This report analyzes global economic stress by examining three key dimensions: headline consumer price inflation, income inequality, and cost of living. Data from multiple international datasets is cleaned, merged, and visualized to identify patterns and relationships across countries and continents.
library(readxl)
library(ggplot2)
library(dplyr)
library(tidyr)
library(reshape2)
Inflation_Dataset <- read_xls('Datasets/Global Dataset of Inflation.xls')
Income_Inequality <- read_xls('Datasets/Inequality in Income.xls')
cost_of_living <- read_xlsx('Datasets/Comparison of worldwide cost of living.xlsx')
This chunk loads the raw inflation dataset and prepares it for analysis. It removes duplicate rows, keeps only the “Headline Consumer Price Inflation” rows, and drops unnecessary columns. The data is then reshaped from wide format — where years are stored as separate columns — to long format, where each row represents a single country and year combination. Finally, the year and inflation values are converted to the correct data types, and any rows with missing inflation values are removed.

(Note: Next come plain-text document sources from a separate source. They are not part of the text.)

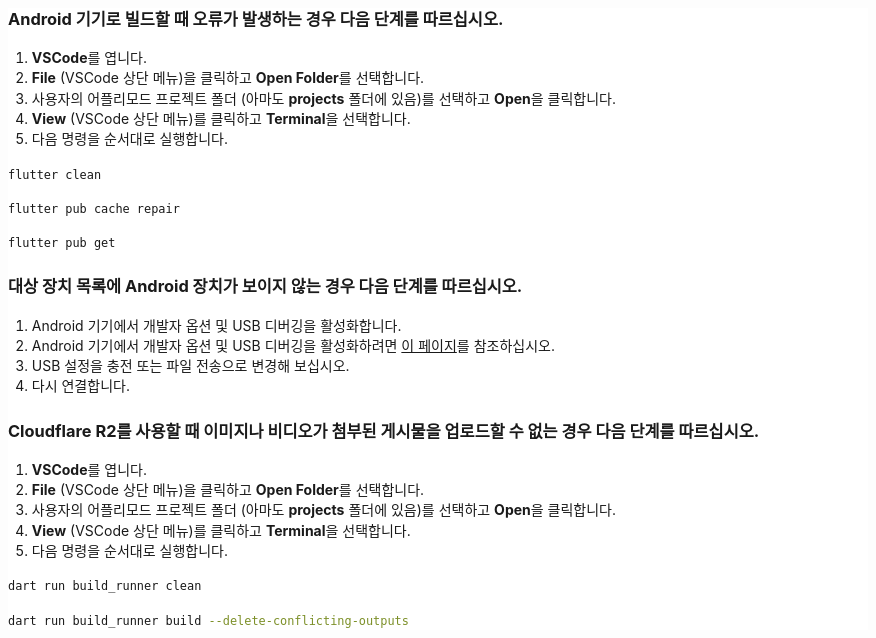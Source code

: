 ### Android 기기로 빌드할 때 오류가 발생하는 경우 다음 단계를 따르십시오.
1. **VSCode**를 엽니다.
2. **File** (VSCode 상단 메뉴)을 클릭하고 **Open Folder**를 선택합니다.
3. 사용자의 어플리모드 프로젝트 폴더 (아마도 **projects** 폴더에 있음)를 선택하고 **Open**을 클릭합니다.
4. **View** (VSCode 상단 메뉴)를 클릭하고 **Terminal**을 선택합니다.
5. 다음 명령을 순서대로 실행합니다.
```sh
flutter clean
```
```sh
flutter pub cache repair
```
```sh
flutter pub get
```

### 대상 장치 목록에 Android 장치가 보이지 않는 경우 다음 단계를 따르십시오.
1. Android 기기에서 개발자 옵션 및 USB 디버깅을 활성화합니다.
2. Android 기기에서 개발자 옵션 및 USB 디버깅을 활성화하려면 [이 페이지](https://developer.android.com/studio/debug/dev-options)를 참조하십시오.
3. USB 설정을 충전 또는 파일 전송으로 변경해 보십시오.
4. 다시 연결합니다.

### Cloudflare R2를 사용할 때 이미지나 비디오가 첨부된 게시물을 업로드할 수 없는 경우 다음 단계를 따르십시오.
1. **VSCode**를 엽니다.
2. **File** (VSCode 상단 메뉴)을 클릭하고 **Open Folder**를 선택합니다.
3. 사용자의 어플리모드 프로젝트 폴더 (아마도 **projects** 폴더에 있음)를 선택하고 **Open**을 클릭합니다.
4. **View** (VSCode 상단 메뉴)를 클릭하고 **Terminal**을 선택합니다.
5. 다음 명령을 순서대로 실행합니다.
```sh
dart run build_runner clean
```
```sh
dart run build_runner build --delete-conflicting-outputs
```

inflation_clean <- Inflation_Dataset %>%
distinct() %>%
filter(!is.na(Country), `Series Name` == "Headline Consumer Price Inflation") %>%
select(-`Country Code`, -`IMF Country Code`, -`Indicator Type`,
-`Series Name`, -Note, -`...60`) %>%
pivot_longer(
cols = -Country,
names_to = "year",
values_to = "headline_inflation"
) %>%
mutate(
year = as.integer(year),
headline_inflation = as.numeric(headline_inflation)
) %>%
filter(!is.na(headline_inflation))
This chunk cleans the income inequality dataset by removing duplicate
rows and filtering out entries with missing country names. It selects
the relevant columns — Country, ISO3 code, Continent, and all columns
related to inequality in income — then reshapes the data from wide to
long format. The year is extracted from the column names using
gsub() to strip out extra text, and rows with missing
inequality values are filtered out.
inequality_clean <- Income_Inequality %>%
distinct() %>%
filter(!is.na(Country)) %>%
select(Country, ISO3, Continent, starts_with("Inequality in income")) %>%
pivot_longer(
cols = -c(Country, ISO3, Continent),
names_to = "year",
values_to = "inequality_index"
) %>%
mutate(
year = as.integer(gsub("Inequality in income \\(|\\)", "", year)),
inequality_index = as.numeric(inequality_index)
) %>%
filter(!is.na(inequality_index))
This chunk prepares the cost of living dataset by removing duplicate rows and entries with missing country names. It selects and renames four key columns — country, cost index, monthly income in USD, and purchasing power index — into cleaner, consistent names that align with the other datasets for easy merging.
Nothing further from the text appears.